_SOURCE MATERIAL_:
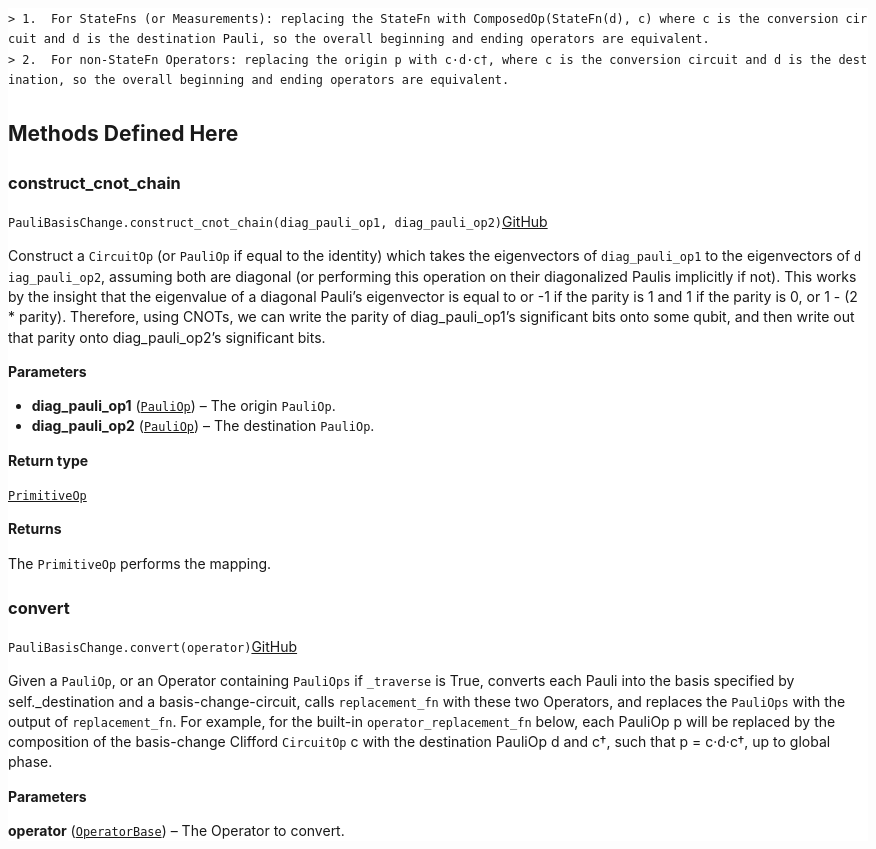     > 1.  For StateFns (or Measurements): replacing the StateFn with ComposedOp(StateFn(d), c) where c is the conversion circuit and d is the destination Pauli, so the overall beginning and ending operators are equivalent.
    > 2.  For non-StateFn Operators: replacing the origin p with c·d·c†, where c is the conversion circuit and d is the destination, so the overall beginning and ending operators are equivalent.

## Methods Defined Here

### construct\_cnot\_chain

<span id="qiskit.opflow.converters.PauliBasisChange.construct_cnot_chain" />

`PauliBasisChange.construct_cnot_chain(diag_pauli_op1, diag_pauli_op2)`[GitHub](https://github.com/qiskit/qiskit/tree/stable/0.20/qiskit/opflow/converters/pauli_basis_change.py "view source code")

Construct a `CircuitOp` (or `PauliOp` if equal to the identity) which takes the eigenvectors of `diag_pauli_op1` to the eigenvectors of `diag_pauli_op2`, assuming both are diagonal (or performing this operation on their diagonalized Paulis implicitly if not). This works by the insight that the eigenvalue of a diagonal Pauli’s eigenvector is equal to or -1 if the parity is 1 and 1 if the parity is 0, or 1 - (2 \* parity). Therefore, using CNOTs, we can write the parity of diag\_pauli\_op1’s significant bits onto some qubit, and then write out that parity onto diag\_pauli\_op2’s significant bits.

**Parameters**

*   **diag\_pauli\_op1** ([`PauliOp`](qiskit.opflow.primitive_ops.PauliOp "qiskit.opflow.primitive_ops.pauli_op.PauliOp")) – The origin `PauliOp`.
*   **diag\_pauli\_op2** ([`PauliOp`](qiskit.opflow.primitive_ops.PauliOp "qiskit.opflow.primitive_ops.pauli_op.PauliOp")) – The destination `PauliOp`.

**Return type**

[`PrimitiveOp`](qiskit.opflow.primitive_ops.PrimitiveOp "qiskit.opflow.primitive_ops.primitive_op.PrimitiveOp")

**Returns**

The `PrimitiveOp` performs the mapping.

### convert

<span id="qiskit.opflow.converters.PauliBasisChange.convert" />

`PauliBasisChange.convert(operator)`[GitHub](https://github.com/qiskit/qiskit/tree/stable/0.20/qiskit/opflow/converters/pauli_basis_change.py "view source code")

Given a `PauliOp`, or an Operator containing `PauliOps` if `_traverse` is True, converts each Pauli into the basis specified by self.\_destination and a basis-change-circuit, calls `replacement_fn` with these two Operators, and replaces the `PauliOps` with the output of `replacement_fn`. For example, for the built-in `operator_replacement_fn` below, each PauliOp p will be replaced by the composition of the basis-change Clifford `CircuitOp` c with the destination PauliOp d and c†, such that p = c·d·c†, up to global phase.

**Parameters**

**operator** ([`OperatorBase`](qiskit.opflow.OperatorBase "qiskit.opflow.operator_base.OperatorBase")) – The Operator to convert.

_WORK ITEM_: Please report only the count of lines in the entries above where the word "converters" appears.

_SOLVED EXERCISE_: 4